バイオ燃料の原料に適したサツマイモの開発に成功


研究を主導したのは、ノースカロライナ州立大学(North Carolina State University)で野菜の代替利用法の開発研究チームを率いるクレイグ・イェンチョ(Craig Yencho)准教授(園芸学)。

 研究チームは、原料重量当たりのバイオエタノール生産量がトウモロコシよりも優れた高デンプン質の産業用サツマイモの開発において、進展がみられているとの研究報告を発表した。

 イェンチョ氏によると産業用サツマイモは、「おばあさんの畑で収穫されるサツマイモと違い、食べられるが、味はよくない」という。産業用サツマイモは、白色の果肉が紫色か白の外皮に包まれており、甘みを抑える成分であるデンプン質が食用サツマイモよりもかなり多く含まれている。

 米国ではトウモロコシ、ブラジルではサトウキビを原料に生産されているバイオエタノールは、用途は限られるものの石油に代わる燃料と注目されている。しかしエタノール需要の高騰により、トウモロコシを含む食品価格が跳ね上がるなど、石油依存とは異なる問題が浮上している。

 サツマイモを原料としたバイオエタノール生産の課題として、研究チームは費用の低減を上げている。サツマイモは手作業で植えられることから、トウモロコシに比べると生産コストが高い。

 イェンチョ氏は費用削減方法として、「ジャガイモと同じようにサツマイモを刻んだ種芋の状態にし、機械で植えることができれば、生産コストは半減される」とした上で、「そうすれば、サツマイモを原料としたバイオエタノールの生産はこれまでよりずっと費用効率がよくなり、実現可能性が高くなる。産業用サツマイモは、トウモロコシよりもずっと有望なバイオエタノール原料というだけではなく、食料源を奪うこともない」と語り、産業用サツマイモに期待を寄せた。

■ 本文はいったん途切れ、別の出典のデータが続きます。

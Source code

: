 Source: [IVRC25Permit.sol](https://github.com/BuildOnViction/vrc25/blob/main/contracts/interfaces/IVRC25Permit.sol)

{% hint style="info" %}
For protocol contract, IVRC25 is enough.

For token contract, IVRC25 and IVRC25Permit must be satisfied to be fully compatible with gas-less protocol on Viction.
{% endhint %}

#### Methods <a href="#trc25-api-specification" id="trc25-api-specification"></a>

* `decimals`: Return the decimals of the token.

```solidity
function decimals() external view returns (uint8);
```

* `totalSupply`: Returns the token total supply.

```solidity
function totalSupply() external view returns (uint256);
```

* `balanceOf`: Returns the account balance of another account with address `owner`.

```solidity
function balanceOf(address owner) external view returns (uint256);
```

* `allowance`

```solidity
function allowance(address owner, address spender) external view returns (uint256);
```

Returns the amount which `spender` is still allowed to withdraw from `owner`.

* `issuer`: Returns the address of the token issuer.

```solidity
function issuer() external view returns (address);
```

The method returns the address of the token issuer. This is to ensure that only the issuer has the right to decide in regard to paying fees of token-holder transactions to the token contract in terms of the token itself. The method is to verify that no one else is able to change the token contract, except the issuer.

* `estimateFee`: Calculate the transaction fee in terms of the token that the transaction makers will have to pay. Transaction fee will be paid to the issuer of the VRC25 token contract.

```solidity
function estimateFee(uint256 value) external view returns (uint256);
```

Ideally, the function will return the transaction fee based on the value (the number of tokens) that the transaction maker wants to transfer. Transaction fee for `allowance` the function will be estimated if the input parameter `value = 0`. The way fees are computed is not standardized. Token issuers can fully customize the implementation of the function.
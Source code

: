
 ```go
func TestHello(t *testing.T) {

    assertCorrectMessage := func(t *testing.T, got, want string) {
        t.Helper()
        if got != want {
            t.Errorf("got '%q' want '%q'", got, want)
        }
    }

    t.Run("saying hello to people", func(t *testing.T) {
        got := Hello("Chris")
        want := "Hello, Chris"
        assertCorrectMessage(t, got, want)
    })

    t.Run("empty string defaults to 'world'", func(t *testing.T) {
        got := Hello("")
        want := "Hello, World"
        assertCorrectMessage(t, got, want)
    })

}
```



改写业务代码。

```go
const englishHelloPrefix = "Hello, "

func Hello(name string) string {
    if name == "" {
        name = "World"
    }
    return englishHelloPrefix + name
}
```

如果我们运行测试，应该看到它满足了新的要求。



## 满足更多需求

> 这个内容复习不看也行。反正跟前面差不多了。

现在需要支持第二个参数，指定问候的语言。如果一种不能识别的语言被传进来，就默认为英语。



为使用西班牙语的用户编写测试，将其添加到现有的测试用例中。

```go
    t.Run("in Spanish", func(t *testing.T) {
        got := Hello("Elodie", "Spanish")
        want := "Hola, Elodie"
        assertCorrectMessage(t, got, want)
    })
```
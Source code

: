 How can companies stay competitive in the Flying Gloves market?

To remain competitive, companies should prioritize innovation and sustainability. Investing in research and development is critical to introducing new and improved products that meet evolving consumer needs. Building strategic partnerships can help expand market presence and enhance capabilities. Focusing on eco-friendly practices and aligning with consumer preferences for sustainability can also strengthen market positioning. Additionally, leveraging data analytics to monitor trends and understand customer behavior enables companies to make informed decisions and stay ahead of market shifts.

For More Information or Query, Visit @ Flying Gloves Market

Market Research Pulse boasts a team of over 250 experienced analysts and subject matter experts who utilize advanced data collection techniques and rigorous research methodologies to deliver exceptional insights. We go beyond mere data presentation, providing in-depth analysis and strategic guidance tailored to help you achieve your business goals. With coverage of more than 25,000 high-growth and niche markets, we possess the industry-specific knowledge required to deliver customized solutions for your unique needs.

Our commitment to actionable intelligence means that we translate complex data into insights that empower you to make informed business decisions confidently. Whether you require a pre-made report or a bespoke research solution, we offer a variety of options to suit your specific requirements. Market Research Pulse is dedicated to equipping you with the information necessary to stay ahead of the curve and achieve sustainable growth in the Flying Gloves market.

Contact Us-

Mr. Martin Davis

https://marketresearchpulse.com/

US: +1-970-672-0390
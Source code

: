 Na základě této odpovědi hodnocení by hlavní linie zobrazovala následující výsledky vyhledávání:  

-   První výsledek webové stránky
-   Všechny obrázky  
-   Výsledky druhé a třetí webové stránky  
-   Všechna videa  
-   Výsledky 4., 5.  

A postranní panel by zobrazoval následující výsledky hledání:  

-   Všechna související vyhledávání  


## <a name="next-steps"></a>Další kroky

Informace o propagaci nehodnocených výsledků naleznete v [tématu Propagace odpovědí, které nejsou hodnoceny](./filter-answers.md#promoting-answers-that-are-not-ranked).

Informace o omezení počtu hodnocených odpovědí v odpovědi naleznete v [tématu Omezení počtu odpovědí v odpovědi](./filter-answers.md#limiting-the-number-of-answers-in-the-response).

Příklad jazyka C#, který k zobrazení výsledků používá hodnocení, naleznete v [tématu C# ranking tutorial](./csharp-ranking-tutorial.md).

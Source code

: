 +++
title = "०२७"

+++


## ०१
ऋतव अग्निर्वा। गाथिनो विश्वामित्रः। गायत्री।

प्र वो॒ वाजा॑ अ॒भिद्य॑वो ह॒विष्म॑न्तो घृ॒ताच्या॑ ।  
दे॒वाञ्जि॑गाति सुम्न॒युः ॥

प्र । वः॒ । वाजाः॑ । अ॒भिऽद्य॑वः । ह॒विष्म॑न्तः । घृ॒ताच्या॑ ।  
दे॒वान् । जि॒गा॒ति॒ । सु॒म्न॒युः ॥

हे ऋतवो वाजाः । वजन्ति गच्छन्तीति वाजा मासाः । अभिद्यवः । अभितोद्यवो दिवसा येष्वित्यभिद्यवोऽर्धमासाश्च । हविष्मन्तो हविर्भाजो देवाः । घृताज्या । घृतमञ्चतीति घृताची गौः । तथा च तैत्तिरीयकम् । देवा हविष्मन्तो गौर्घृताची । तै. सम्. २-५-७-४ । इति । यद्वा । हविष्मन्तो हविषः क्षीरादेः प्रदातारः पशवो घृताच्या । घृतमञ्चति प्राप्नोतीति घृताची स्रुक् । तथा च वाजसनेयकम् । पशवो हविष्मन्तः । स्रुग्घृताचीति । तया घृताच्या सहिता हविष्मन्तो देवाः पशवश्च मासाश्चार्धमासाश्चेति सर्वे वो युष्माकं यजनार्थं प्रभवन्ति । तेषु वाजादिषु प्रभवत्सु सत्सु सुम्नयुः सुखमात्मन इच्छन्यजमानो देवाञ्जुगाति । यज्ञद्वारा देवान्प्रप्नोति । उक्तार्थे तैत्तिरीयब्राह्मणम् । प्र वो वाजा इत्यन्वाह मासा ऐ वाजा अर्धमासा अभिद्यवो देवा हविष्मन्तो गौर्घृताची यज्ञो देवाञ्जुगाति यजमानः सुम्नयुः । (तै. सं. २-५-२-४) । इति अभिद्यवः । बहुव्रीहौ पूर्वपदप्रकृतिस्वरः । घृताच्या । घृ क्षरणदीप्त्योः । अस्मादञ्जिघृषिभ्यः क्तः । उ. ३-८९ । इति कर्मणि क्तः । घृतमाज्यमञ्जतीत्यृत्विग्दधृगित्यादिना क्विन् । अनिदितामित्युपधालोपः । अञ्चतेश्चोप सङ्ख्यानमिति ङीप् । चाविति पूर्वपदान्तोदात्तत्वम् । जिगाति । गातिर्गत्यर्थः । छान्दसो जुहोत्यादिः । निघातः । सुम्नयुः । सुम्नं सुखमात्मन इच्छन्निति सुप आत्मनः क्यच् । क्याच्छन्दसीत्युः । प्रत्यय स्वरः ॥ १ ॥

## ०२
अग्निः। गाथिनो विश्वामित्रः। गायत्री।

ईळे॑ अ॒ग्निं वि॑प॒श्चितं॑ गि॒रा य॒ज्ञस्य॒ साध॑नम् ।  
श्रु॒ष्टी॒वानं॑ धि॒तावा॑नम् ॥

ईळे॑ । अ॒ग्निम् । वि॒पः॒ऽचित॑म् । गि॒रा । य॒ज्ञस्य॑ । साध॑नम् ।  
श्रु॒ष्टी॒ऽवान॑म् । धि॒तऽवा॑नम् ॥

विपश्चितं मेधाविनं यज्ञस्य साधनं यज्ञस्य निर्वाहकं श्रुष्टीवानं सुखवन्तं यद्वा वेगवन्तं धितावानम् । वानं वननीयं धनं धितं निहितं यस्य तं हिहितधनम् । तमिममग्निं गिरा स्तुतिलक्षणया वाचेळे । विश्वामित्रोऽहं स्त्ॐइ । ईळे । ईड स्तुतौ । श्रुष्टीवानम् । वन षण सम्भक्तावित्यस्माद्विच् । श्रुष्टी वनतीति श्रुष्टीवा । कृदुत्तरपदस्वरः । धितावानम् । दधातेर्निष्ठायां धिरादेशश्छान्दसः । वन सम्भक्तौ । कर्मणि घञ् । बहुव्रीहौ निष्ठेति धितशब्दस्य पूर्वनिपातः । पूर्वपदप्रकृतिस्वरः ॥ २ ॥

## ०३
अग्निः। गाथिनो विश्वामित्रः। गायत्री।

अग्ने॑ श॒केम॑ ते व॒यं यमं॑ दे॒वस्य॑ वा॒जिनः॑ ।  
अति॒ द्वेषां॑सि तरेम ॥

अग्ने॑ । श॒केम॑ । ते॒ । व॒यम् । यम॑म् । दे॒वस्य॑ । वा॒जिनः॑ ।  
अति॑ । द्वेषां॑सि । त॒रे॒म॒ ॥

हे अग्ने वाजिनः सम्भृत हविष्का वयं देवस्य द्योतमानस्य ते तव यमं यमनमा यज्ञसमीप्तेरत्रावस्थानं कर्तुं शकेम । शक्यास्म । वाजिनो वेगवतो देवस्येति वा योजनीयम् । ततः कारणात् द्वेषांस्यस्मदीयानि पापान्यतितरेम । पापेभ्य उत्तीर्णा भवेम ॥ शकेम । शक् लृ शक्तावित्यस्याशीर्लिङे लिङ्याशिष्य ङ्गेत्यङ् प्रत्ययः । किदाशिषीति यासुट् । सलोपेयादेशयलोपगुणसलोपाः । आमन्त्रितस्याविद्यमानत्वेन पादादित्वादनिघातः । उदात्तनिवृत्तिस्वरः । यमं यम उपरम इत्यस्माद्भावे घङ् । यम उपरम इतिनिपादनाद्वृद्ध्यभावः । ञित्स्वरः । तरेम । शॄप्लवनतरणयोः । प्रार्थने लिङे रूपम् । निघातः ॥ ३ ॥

 イェンチョ氏は現在、世界有数のサツマイモ産出国である中国で、サツマイモが持つバイオ燃料原料としての潜在能力を開発する研究支援にあたっている。(c)AFP

各国で盛んに研究されているバイオエタノール原料に食物を利用すれば
必ずや地球上の貧困層が真っ先に被害を受けるのではと心配だった。

しかし、食品に成り難い物を利用してより効率の良いものが出来れば、
きっと、世界中の人のために成る。是非、成功して欲しいと思う。